報告はその後だ。総士としては何をおいても検査をしたいし、向こうはファフナーという存在をできるだけ隠したいと思っている。自由に使えるわけではないから、あなたたちには強い力を持つアンノウンが味方に付いているではないか、などと言われても困るのだ。事後処理で時間が取れないと言うのもある。
「……ふむ。こんなところか」
総士はカタカタ、タンとコンソールの操作をひと段落した。一通り、検査の手順を終えたら後は結果が出るのを待つだけでいい。
「なあ、総士――」
「しかし――簡易検査とはいえ全く問題がないというのは、逆に怖いな。しかし、この施設では調べられないレベルで遺伝子に異常が生じている可能性もある。時間はかかるが、やれるだけのことはやっておくべきだろう。検査機器は十分ではないから、早く帰還したいところだな。現状では香月副指令に僕たちを殺害する意図はないが、しかしこちらは最低でも00ユニットの調律が済んでから、か」
待つ時間が少ない結果からコンソールに出力されていく。その結果は、運動神経系が発達しすぎているだけのただの人のものだ。――総士の結果も変わらない。まあ、総士の方は後から体の成分がケイ素でできている、という結果が出るだろうし、それは一騎もそうかもしれない。
「いや、あのな……」
手慣れた様子でコンソールを操作する後ろで、一騎はちょっと困った顔をしている。
「だが――あそこまで力を使ったのだから、僕たちは死んでいなければおかしい。いや、一騎は死んだが、戻ってきた。ここまでのことをしてしまえば、同化現象の進行は致死的なほどに進んでいるはずだ。だが、結果はこの通り――結晶化は肉体レベルでは現れていない。いったい、なにが……」
そう、あそこまでやれば体は結晶状に砕けているはずだし、それでなくても体から結晶が生える末期症状にまで進行しているだろう。
「だからな――総士。話を聞けよ」
「……なんだ? さっきからはっきりしないぞ。遠慮せずに言えよ」
「浮いてるぞ、お前」
「……? それが、何かおかしい――っ!」
すとん、と降りた。そう、今まで異常な光景が展開されていたのだ。人が浮いているなどというSFちっくで、そしてもちろん人に見られたら洒落にならない。
「一騎、僕はいつから浮いていた?」
それを、総士は今の今まで普通のことと認識していた。人間なのだから当然浮くだろう、とでも言わんばかりに散歩するかのように飛んでいた。それを言われて初めて気づいたことに驚愕する。

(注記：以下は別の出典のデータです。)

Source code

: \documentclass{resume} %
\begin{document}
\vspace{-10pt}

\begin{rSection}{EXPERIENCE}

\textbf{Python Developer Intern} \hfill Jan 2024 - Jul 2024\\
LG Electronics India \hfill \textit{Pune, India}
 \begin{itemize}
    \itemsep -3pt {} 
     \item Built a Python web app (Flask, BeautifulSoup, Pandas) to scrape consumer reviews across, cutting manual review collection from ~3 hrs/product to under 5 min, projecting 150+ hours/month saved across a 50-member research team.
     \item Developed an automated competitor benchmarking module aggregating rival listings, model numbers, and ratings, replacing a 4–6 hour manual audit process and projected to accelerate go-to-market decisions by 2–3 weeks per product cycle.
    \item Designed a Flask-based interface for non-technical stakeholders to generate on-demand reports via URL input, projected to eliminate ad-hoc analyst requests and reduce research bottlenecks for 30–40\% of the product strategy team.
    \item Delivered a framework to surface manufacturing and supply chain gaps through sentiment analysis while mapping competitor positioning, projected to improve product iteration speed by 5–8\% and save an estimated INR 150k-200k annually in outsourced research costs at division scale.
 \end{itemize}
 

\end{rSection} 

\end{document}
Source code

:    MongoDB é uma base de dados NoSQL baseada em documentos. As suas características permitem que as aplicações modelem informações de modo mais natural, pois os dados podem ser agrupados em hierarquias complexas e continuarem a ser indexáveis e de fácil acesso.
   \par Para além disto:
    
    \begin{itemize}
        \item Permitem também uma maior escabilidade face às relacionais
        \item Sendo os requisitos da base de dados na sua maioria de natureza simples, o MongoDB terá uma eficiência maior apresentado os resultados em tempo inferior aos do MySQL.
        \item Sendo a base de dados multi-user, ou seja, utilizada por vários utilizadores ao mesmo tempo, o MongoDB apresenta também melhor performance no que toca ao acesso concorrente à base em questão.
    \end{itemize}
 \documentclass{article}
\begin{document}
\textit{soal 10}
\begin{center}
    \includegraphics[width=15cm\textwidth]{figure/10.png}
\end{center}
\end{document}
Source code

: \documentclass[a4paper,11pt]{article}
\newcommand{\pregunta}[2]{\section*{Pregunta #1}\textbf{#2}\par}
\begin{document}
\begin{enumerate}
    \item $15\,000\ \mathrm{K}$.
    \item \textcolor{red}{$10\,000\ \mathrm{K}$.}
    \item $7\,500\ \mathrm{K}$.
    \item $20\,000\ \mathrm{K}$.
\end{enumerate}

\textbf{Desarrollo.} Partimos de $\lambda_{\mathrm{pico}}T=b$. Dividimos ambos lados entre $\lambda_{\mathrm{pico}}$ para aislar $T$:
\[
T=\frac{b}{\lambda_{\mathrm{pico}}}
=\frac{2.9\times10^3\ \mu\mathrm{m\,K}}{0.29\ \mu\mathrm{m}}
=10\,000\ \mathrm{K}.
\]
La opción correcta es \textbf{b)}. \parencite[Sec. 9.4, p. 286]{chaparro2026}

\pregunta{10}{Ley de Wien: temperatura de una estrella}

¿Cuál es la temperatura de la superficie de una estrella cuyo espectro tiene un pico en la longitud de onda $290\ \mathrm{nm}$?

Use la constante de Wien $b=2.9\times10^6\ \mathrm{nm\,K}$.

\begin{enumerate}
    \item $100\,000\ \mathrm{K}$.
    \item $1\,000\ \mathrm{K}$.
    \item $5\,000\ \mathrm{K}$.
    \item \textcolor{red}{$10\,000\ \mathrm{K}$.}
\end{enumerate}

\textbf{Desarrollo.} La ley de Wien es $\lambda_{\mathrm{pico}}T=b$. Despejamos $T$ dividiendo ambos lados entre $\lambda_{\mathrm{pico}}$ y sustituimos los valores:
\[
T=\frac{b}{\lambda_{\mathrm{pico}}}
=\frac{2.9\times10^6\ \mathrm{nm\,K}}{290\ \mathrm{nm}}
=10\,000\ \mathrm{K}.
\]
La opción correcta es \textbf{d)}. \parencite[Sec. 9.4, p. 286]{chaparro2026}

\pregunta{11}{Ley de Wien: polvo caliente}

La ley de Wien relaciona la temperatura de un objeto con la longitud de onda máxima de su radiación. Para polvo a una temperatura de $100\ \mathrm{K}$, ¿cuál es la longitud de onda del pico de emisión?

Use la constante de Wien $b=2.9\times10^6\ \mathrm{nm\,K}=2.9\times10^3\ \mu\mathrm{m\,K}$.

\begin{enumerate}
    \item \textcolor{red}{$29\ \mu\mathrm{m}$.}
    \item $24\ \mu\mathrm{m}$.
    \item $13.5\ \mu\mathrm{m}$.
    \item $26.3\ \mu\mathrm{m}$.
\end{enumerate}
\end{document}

「それはもちろん、ファフナーから降りた時からずっとだけど――誰にも見られてなかったぞ」
「確かに。浮いている人間を見て何も思わない奴などいないだろうしな」
こくり、とうなづく。その言葉に不自然すぎるものが混ざっているのにも気づかずに。
「――? お前、もしかして人の心を読んでいるのか」
そして、それを指摘される。いくら一騎だってここまであからさまなら気付く。いまさら総士相手に遠慮することもない。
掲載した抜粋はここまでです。